What this task involves: Of the entries below, return exactly those lines that fall between the one containing "without policy violations**" and the one containing "## 🚀 **UPDATED Quick Fix Commands**", the two end lines included.

Data:
- - -

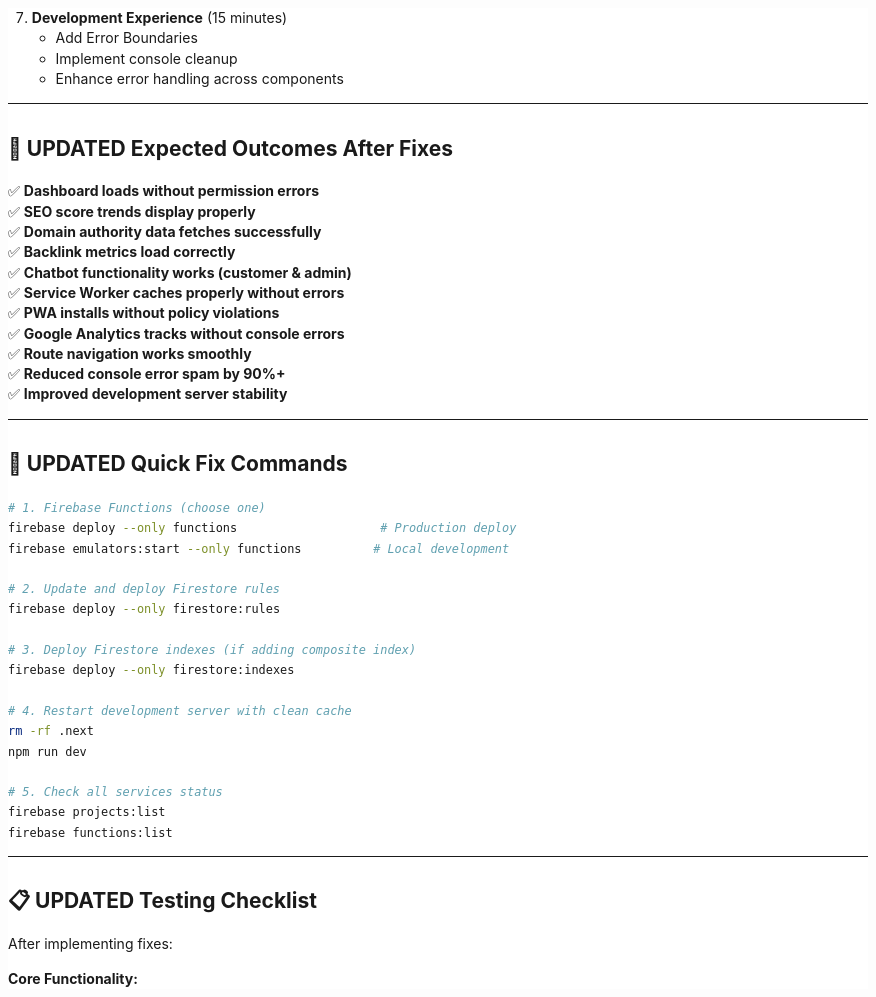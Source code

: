 7. **Development Experience** (15 minutes)
   - Add Error Boundaries
   - Implement console cleanup
   - Enhance error handling across components

---

## 🎯 **UPDATED Expected Outcomes After Fixes**

✅ **Dashboard loads without permission errors**  
✅ **SEO score trends display properly**  
✅ **Domain authority data fetches successfully**  
✅ **Backlink metrics load correctly**  
✅ **Chatbot functionality works (customer & admin)**  
✅ **Service Worker caches properly without errors**  
✅ **PWA installs without policy violations**  
✅ **Google Analytics tracks without console errors**  
✅ **Route navigation works smoothly**  
✅ **Reduced console error spam by 90%+**  
✅ **Improved development server stability**  

---

## 🚀 **UPDATED Quick Fix Commands**

```bash
# 1. Firebase Functions (choose one)
firebase deploy --only functions                    # Production deploy
firebase emulators:start --only functions          # Local development

# 2. Update and deploy Firestore rules  
firebase deploy --only firestore:rules

# 3. Deploy Firestore indexes (if adding composite index)
firebase deploy --only firestore:indexes

# 4. Restart development server with clean cache
rm -rf .next
npm run dev

# 5. Check all services status
firebase projects:list
firebase functions:list
```

---

## 📋 **UPDATED Testing Checklist**

After implementing fixes:

**Core Functionality:**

- - -

Completed exercise:
✅ **PWA installs without policy violations**  
✅ **Google Analytics tracks without console errors**  
✅ **Route navigation works smoothly**  
✅ **Reduced console error spam by 90%+**  
✅ **Improved development server stability**  

---

## 🚀 **UPDATED Quick Fix Commands**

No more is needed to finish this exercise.